Records supplied:

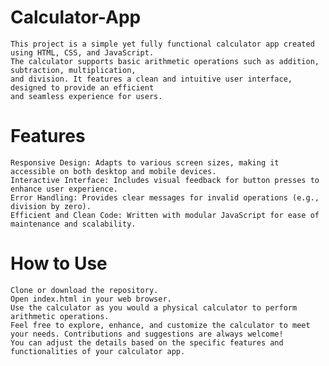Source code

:  # Calculator-App
    This project is a simple yet fully functional calculator app created using HTML, CSS, and JavaScript.
    The calculator supports basic arithmetic operations such as addition, subtraction, multiplication, 
    and division. It features a clean and intuitive user interface, designed to provide an efficient 
    and seamless experience for users.

# Features
    Responsive Design: Adapts to various screen sizes, making it accessible on both desktop and mobile devices.
    Interactive Interface: Includes visual feedback for button presses to enhance user experience.
    Error Handling: Provides clear messages for invalid operations (e.g., division by zero).
    Efficient and Clean Code: Written with modular JavaScript for ease of maintenance and scalability.
# How to Use
    Clone or download the repository.
    Open index.html in your web browser.
    Use the calculator as you would a physical calculator to perform arithmetic operations.
    Feel free to explore, enhance, and customize the calculator to meet your needs. Contributions and suggestions are always welcome!
    You can adjust the details based on the specific features and functionalities of your calculator app.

About this exercise: Retype the listing exactly and drop the pictures.

Written answer:
Source code

:  # Calculator-App
    This project is a simple yet fully functional calculator app created using HTML, CSS, and JavaScript.
    The calculator supports basic arithmetic operations such as addition, subtraction, multiplication, 
    and division. It features a clean and intuitive user interface, designed to provide an efficient 
    and seamless experience for users.

# Features
    Responsive Design: Adapts to various screen sizes, making it accessible on both desktop and mobile devices.
    Interactive Interface: Includes visual feedback for button presses to enhance user experience.
    Error Handling: Provides clear messages for invalid operations (e.g., division by zero).
    Efficient and Clean Code: Written with modular JavaScript for ease of maintenance and scalability.
# How to Use
    Clone or download the repository.
    Open index.html in your web browser.
    Use the calculator as you would a physical calculator to perform arithmetic operations.
    Feel free to explore, enhance, and customize the calculator to meet your needs. Contributions and suggestions are always welcome!
    You can adjust the details based on the specific features and functionalities of your calculator app.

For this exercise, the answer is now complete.